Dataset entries
────

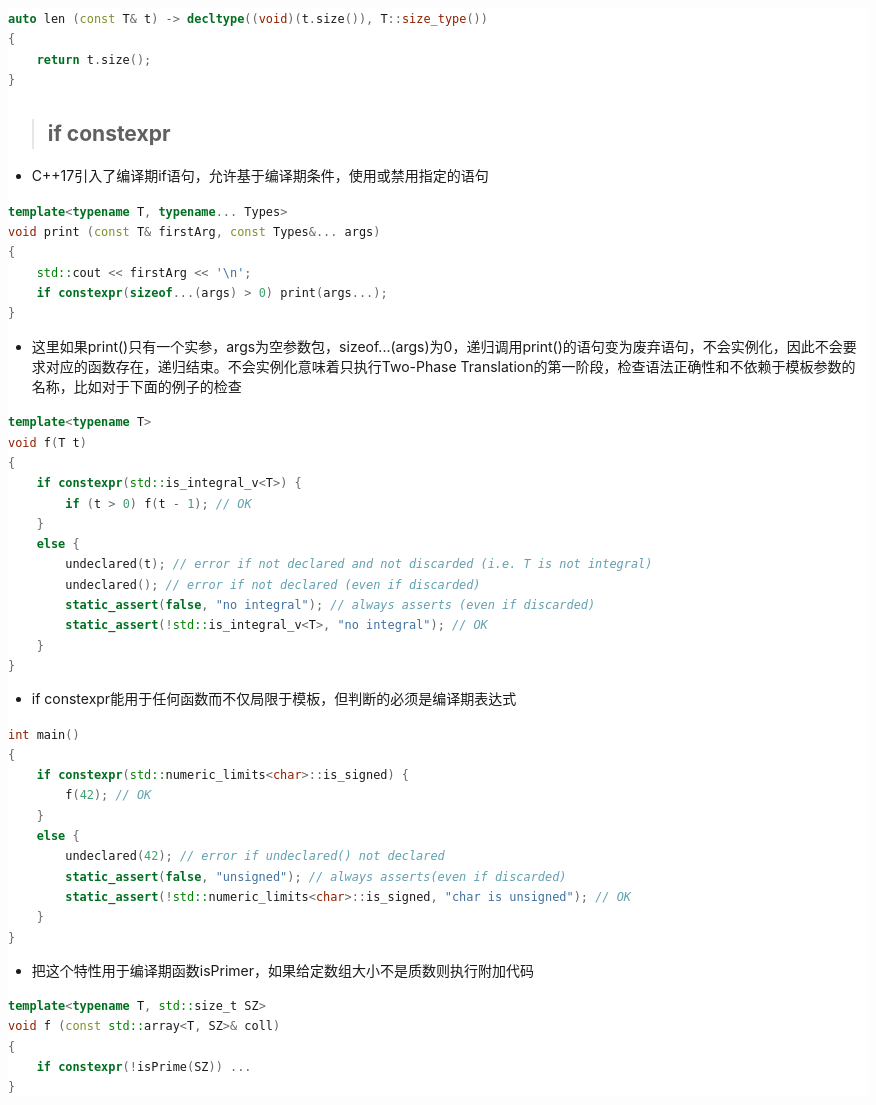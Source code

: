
 ```cpp
auto len (const T& t) -> decltype((void)(t.size()), T::size_type())
{
    return t.size();
}
```

> ## if constexpr
* C++17引入了编译期if语句，允许基于编译期条件，使用或禁用指定的语句
```cpp
template<typename T, typename... Types>
void print (const T& firstArg, const Types&... args)
{
    std::cout << firstArg << '\n';
    if constexpr(sizeof...(args) > 0) print(args...);
}
```
* 这里如果print()只有一个实参，args为空参数包，sizeof...(args)为0，递归调用print()的语句变为废弃语句，不会实例化，因此不会要求对应的函数存在，递归结束。不会实例化意味着只执行Two-Phase Translation的第一阶段，检查语法正确性和不依赖于模板参数的名称，比如对于下面的例子的检查
```cpp
template<typename T>
void f(T t)
{
    if constexpr(std::is_integral_v<T>) {
        if (t > 0) f(t - 1); // OK
    }
    else {
        undeclared(t); // error if not declared and not discarded (i.e. T is not integral)
        undeclared(); // error if not declared (even if discarded)
        static_assert(false, "no integral"); // always asserts (even if discarded)
        static_assert(!std::is_integral_v<T>, "no integral"); // OK
    }
}
```
* if constexpr能用于任何函数而不仅局限于模板，但判断的必须是编译期表达式
```cpp
int main()
{
    if constexpr(std::numeric_limits<char>::is_signed) {
        f(42); // OK
    }
    else {
        undeclared(42); // error if undeclared() not declared
        static_assert(false, "unsigned"); // always asserts(even if discarded)
        static_assert(!std::numeric_limits<char>::is_signed, "char is unsigned"); // OK
    }
}
```
* 把这个特性用于编译期函数isPrimer，如果给定数组大小不是质数则执行附加代码
```cpp
template<typename T, std::size_t SZ>
void f (const std::array<T, SZ>& coll)
{
    if constexpr(!isPrime(SZ)) ...
}
```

────

Wherever the string "Types" is found in the entries, copy the line it sits in.

▶ **TASK RESULT**
template<typename T, typename... Types>
void print (const T& firstArg, const Types&... args)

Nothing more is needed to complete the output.